Toy’s-Eye View

Everyone knows chores are boring, so what is it about Chibi-Robo! that makes being a tiny, housecleaning robot so fun?

By Kevin Knezevic. Posted 07/15/2011 10:00 4 Comments     ShareThis

Many video games have the odd habit of including banal, everyday routines as part of their gameplay. This certainly seems like a counterintuitive approach to design– after all, chores are the complete antithesis to fun, something to which many a seven-year-old can attest, and doing them in a video game is essentially nullifying the sense of escapism the medium offers. Despite this, some series hinge their entire premise around these inglorious activities, and they have even begun to crop up in games not usually known for their realism (Mario’s brief stint as a glorified street cleaner immediately springs to mind).

Chibi-Robo! is often lumped together with the rest of these titles, and at a cursory glance it is easy to see why– picking up refuse and scrubbing floors are very prominent parts of its gameplay, creating the appearance that the title is little more than a cleaning simulator. While there is some truth to this, where it differs from other such games is in its focus. The chores, rather than forming the crux of the gameplay, are simply a means to an end, a way to tie together the game’s true objectives in a unified and cohesive fashion. You see, at its heart, Chibi-Robo! is in actuality an adventure game, but its defining characteristic is that it occurs through the eyes of a toy-sized protagonist. Your role as a sentient vacuum is essentially license to explore the premises at your leisure, and the title makes sure to emphasize your small stature in this world through every facet of its design.

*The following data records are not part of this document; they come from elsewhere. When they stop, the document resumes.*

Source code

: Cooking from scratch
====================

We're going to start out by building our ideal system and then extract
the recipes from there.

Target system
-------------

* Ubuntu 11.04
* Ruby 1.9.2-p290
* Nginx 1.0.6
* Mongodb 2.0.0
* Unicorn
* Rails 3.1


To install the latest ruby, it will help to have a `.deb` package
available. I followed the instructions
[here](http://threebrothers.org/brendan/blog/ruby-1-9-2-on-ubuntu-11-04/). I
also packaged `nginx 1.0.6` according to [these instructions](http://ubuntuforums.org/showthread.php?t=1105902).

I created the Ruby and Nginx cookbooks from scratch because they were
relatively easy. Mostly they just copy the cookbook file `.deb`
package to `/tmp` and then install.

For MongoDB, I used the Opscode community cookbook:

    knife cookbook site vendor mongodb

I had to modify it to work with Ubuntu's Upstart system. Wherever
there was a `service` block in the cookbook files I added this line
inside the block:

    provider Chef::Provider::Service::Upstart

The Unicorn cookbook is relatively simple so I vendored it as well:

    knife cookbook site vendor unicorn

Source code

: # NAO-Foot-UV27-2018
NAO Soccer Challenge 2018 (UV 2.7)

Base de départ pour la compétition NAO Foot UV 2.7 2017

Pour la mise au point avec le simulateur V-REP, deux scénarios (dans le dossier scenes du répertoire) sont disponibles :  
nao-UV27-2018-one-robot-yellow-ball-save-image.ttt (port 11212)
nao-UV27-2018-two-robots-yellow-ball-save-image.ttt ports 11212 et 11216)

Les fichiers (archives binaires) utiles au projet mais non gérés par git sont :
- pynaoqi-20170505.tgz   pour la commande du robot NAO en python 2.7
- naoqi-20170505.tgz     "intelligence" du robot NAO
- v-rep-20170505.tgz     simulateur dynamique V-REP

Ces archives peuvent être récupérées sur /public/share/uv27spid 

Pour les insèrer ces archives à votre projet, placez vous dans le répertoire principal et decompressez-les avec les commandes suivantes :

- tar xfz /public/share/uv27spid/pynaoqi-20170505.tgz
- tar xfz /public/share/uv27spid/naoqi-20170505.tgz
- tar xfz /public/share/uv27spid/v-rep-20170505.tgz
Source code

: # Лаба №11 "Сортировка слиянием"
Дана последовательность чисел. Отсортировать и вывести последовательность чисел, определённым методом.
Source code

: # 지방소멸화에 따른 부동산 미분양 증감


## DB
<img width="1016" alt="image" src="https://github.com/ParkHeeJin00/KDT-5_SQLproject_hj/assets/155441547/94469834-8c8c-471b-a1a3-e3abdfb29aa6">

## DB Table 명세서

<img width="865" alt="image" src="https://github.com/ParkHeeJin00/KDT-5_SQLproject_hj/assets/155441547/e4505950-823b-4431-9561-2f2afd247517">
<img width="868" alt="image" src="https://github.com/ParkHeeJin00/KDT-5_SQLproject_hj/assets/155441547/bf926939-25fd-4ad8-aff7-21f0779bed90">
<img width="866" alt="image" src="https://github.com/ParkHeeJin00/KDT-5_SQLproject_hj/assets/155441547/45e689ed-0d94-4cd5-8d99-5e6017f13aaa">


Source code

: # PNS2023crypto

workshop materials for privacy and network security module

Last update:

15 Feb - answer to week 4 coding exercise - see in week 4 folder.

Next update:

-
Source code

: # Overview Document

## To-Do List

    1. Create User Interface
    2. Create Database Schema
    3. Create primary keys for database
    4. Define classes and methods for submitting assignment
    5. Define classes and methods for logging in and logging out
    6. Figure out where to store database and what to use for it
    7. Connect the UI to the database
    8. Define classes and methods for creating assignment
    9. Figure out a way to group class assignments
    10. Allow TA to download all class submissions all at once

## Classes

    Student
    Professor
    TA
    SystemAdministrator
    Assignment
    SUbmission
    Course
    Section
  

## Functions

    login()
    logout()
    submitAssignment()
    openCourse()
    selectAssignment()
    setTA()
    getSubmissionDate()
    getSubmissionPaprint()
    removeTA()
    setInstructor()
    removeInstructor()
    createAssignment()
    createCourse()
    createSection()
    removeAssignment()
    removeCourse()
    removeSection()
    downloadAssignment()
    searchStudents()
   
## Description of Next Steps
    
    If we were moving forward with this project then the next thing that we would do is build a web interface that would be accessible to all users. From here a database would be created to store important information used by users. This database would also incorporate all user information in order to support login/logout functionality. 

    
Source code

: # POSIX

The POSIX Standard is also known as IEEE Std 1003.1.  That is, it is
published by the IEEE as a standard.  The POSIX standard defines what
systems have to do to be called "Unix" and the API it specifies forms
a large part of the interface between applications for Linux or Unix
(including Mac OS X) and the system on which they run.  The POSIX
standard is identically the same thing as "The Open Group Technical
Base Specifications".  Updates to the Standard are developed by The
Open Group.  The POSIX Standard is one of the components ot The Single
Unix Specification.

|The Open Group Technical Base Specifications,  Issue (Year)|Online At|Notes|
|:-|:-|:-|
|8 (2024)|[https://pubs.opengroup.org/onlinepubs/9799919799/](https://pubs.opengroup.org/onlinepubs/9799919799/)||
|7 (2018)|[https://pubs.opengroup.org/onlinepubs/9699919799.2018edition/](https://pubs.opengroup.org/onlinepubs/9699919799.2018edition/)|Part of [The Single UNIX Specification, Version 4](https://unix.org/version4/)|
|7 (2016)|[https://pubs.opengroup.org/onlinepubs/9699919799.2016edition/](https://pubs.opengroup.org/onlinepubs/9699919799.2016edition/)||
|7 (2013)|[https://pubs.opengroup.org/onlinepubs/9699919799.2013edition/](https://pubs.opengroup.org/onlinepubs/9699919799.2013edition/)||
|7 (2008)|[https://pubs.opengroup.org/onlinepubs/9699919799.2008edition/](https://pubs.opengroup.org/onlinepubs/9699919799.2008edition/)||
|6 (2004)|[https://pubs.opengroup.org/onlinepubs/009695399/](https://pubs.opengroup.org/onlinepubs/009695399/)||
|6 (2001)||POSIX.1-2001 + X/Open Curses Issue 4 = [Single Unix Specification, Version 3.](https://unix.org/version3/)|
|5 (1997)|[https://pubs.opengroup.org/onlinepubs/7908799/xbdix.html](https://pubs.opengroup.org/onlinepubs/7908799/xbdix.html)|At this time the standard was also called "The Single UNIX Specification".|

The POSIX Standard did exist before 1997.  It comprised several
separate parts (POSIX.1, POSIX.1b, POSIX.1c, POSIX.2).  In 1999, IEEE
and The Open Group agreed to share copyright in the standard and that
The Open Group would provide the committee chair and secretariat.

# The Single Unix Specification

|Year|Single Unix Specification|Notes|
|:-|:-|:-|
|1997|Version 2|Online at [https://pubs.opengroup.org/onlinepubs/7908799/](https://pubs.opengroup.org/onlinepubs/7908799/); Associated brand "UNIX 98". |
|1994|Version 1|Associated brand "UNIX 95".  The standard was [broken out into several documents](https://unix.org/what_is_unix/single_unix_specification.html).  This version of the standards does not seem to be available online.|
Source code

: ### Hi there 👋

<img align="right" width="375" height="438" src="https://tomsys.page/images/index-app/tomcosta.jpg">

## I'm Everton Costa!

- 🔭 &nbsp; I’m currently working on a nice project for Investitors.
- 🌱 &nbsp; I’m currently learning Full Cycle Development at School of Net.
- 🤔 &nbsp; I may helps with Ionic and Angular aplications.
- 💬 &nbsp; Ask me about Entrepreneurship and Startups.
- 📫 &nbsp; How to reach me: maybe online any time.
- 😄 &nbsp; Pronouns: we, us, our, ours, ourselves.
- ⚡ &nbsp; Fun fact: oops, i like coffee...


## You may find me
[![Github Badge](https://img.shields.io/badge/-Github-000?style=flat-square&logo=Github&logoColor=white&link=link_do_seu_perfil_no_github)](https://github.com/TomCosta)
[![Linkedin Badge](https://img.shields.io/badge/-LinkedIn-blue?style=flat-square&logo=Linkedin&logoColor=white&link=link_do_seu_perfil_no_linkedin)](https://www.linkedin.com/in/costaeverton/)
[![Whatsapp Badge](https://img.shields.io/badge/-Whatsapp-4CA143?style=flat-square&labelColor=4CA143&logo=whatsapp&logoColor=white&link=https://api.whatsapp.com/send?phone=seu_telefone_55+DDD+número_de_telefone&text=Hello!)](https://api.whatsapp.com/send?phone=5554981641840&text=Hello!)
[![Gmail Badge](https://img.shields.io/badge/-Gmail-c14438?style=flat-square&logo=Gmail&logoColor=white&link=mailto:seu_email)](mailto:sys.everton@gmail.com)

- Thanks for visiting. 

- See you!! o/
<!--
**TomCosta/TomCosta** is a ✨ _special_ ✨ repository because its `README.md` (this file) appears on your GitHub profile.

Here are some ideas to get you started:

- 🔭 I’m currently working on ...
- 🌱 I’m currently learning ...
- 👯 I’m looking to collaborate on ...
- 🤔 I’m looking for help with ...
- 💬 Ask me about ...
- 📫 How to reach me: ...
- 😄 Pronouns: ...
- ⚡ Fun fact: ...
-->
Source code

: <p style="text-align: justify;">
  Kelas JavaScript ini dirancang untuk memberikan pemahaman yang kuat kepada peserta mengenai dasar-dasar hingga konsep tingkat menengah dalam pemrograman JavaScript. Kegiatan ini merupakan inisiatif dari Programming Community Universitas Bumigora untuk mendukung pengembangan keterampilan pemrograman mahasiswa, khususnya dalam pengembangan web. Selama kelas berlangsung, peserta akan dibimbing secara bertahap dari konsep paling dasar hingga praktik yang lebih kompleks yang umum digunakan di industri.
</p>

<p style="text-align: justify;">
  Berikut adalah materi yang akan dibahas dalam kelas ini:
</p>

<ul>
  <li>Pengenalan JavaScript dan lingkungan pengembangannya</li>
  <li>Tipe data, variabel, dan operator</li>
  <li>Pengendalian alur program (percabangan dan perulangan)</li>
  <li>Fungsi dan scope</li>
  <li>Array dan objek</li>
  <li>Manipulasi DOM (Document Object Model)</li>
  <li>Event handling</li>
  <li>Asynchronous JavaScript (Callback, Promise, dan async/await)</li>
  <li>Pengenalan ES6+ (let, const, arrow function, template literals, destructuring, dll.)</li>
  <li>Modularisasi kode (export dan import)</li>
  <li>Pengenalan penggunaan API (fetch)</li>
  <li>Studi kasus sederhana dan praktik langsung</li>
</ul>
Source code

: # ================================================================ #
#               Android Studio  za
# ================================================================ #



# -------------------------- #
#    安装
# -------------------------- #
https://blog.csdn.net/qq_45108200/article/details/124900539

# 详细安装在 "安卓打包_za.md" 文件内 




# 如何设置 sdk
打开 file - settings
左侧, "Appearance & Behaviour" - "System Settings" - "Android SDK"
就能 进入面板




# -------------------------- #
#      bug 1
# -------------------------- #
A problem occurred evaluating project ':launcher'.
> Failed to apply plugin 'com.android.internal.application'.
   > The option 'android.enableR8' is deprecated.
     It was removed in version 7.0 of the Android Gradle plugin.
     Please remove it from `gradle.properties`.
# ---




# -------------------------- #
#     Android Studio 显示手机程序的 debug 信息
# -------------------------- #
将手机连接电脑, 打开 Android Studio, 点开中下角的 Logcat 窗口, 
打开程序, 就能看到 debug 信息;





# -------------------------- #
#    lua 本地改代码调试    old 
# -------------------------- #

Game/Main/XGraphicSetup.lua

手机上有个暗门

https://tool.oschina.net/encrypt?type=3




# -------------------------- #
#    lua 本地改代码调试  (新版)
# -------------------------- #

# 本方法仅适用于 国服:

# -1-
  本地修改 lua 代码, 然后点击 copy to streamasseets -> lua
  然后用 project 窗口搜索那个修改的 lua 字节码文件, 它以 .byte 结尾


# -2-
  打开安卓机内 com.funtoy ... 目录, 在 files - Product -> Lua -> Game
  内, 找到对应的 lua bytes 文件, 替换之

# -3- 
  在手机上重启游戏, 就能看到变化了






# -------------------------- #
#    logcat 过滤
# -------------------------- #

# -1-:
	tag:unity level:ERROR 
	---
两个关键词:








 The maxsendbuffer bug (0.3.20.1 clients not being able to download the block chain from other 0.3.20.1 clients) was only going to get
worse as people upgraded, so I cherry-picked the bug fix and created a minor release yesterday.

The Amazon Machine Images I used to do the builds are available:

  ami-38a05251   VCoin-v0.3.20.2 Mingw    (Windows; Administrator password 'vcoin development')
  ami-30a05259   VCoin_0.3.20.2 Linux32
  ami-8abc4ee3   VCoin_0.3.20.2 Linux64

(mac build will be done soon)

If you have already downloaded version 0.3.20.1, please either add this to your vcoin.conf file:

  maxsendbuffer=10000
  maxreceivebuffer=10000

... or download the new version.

This perspective, I think, is largely why Chibi-Robo! is such an enjoyable experience, transforming a quaint little setting into an expansive land beckoning to be explored. After all, how many children, especially after witnessing Toy Story for the very first time, could not help but imagine what it would be like to see the world through a toy’s perspective? Chibi-Robo! comes closest to fulfilling this fantasy, tapping into the same sense of wonder that fueled Pixar’s debut film so many years ago. No longer was the home a mundane place devoid of adventure; now, even the simplest of tasks was a monumental ordeal– ascending a staircase became an arduous climb akin to scaling a mountain, while the pet dog became a ferocious monster that struck fear into the plastic hearts of all the toys in the house. Even the various rooms and the furnishings therein became sprawling environments thanks to this perspective– a potted plant became a jungle canopy, while the basement became a dank necropolis of disused appliances and unwanted toys. Best of all, the sheer scale of the house was integral to the gameplay itself, and objects of interest were often placed on shelves high out of your reach. Part of the game then became figuring out just how to climb to these varying heights, making Chibi-Robo! almost the whimsical equivalent of Shadow of the Colossus (save that you are battling against the environment rather than a handful of monolithic bosses). It really did feel as though you were a small toy in an average family’s home, and there was no satisfaction quite like standing atop a towering bookcase and peering out over all the domestic terrain you just conquered.

This sense of diminutiveness is reinforced by the colorful cast of characters that make up the Sanderson household. While each of the family members themselves has his or her own charming quirks, most interesting are the many other toys you come in contact with during your travels. Because of your tiny stature, the game is littered with similarly-sized non-playable characters with whom you can (and often must) interact, but like in Toy Story, these plastic denizens of the house are only active when a human is not around. Each presents you with a sidequest to undertake, and the sheer variety of characters you encounter gives the game a level of involvement somewhere on the scale of Majora’s Mask. This may seem hyperbolic, but it holds true: much like the inhabitants of Termina, almost every toy you meet suffers from some (humorous) plight, and you must wander about the house looking for whatever item they seek in order to solve their problems. These objectives are far more complicated than mere fetch quests, too, often requiring you to clear a series of puzzles or challenges to progress onto the next stage of the sidequest. Because of the amount of time you spend with them, you come to know the other toys on a personal level, and reuniting a missing soldier with his platoon or helping an aesthetically-challenged mummy find true love feels oddly poignant considering how silly the entire premise is.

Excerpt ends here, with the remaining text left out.